LACUNA-LACUNE exhibition showcases raw materials and natural shapes

On Oct. 1, Andréanne Abbondanza-Bergeron’s LACUNA-LACUNE opened at Concordia’s FOFA gallery. The solo exhibition features a series of photographs displayed in the gallery’s vitrines, and two other installations in its main space. In her work, the artist contrasts the use of industrial materials like rope, steel, and glass, with references to nature and organic patterns front and centre.

The exhibition concludes a long creative process for Abbondanza-Bergeron, one that started before the pandemic. LACUNA-LACUNE was supposed to be presented last year, but the delay impacted the artist’s creative process. The photographs that are now part of the exhibition were taken during the pandemic, when the artist began to take walks in the forest. These photographs present human waste in natural spaces.
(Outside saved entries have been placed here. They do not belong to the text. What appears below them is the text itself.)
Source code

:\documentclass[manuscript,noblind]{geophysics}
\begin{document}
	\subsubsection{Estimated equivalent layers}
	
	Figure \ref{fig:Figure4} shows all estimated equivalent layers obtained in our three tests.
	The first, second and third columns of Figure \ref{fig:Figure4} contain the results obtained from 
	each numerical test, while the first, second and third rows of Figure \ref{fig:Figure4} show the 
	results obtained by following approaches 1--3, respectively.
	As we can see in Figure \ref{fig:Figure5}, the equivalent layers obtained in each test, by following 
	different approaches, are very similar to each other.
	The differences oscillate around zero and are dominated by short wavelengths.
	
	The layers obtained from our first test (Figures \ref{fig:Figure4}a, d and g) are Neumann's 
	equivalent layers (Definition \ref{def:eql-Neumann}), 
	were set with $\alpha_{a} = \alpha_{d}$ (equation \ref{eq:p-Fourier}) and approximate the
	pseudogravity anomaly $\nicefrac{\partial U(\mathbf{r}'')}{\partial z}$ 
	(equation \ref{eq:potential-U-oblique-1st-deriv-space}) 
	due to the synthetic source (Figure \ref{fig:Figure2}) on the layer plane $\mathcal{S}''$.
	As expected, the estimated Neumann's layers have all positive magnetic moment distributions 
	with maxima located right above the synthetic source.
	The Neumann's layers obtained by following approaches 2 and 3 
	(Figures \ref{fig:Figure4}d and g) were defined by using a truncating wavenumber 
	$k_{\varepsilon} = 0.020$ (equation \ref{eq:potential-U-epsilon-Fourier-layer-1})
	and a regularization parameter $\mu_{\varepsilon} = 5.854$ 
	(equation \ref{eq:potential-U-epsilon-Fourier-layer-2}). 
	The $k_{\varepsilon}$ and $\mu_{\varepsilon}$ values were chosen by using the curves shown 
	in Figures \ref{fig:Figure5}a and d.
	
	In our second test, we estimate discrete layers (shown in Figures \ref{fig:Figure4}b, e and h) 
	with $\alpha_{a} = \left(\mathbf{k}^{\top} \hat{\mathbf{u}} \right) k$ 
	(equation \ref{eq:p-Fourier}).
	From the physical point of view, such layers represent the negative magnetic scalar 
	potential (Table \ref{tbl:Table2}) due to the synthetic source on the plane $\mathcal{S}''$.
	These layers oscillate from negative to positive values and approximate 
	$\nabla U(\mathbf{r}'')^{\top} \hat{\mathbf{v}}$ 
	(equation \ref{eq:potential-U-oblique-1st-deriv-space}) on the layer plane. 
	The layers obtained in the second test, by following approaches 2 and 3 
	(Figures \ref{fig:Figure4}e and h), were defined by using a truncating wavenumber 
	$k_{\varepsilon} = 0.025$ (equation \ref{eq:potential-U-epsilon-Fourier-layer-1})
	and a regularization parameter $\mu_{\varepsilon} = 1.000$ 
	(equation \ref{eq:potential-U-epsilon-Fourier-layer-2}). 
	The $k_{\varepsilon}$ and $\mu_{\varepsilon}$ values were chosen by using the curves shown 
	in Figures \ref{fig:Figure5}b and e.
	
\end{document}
One of them shows pieces of blue glass invading a natural environment that is composed of moss, grass, and rocks.

Abbondanza-Bergeron’s creative process is usually inspired by architecture, but it evolved in a different way this time. Nature became a central element of the show, influencing the final exhibition and the main installation. “This piece has something that has shifted a lot more towards the organic, towards […] something that for me is more influenced by the natural form,” she said. The artist explained that nature has always inspired her, but never in a way that was expressed in her art pieces.

The main space of the FOFA gallery is filled with a steel installation. This massive piece is composed of multiple steel ribbons, which are usually used to tie pallets together. The bands of steel are attached to the walls of the gallery and come down to the floor in an undulating fashion. Visitors are allowed to walk under the installation to appreciate it from another perspective.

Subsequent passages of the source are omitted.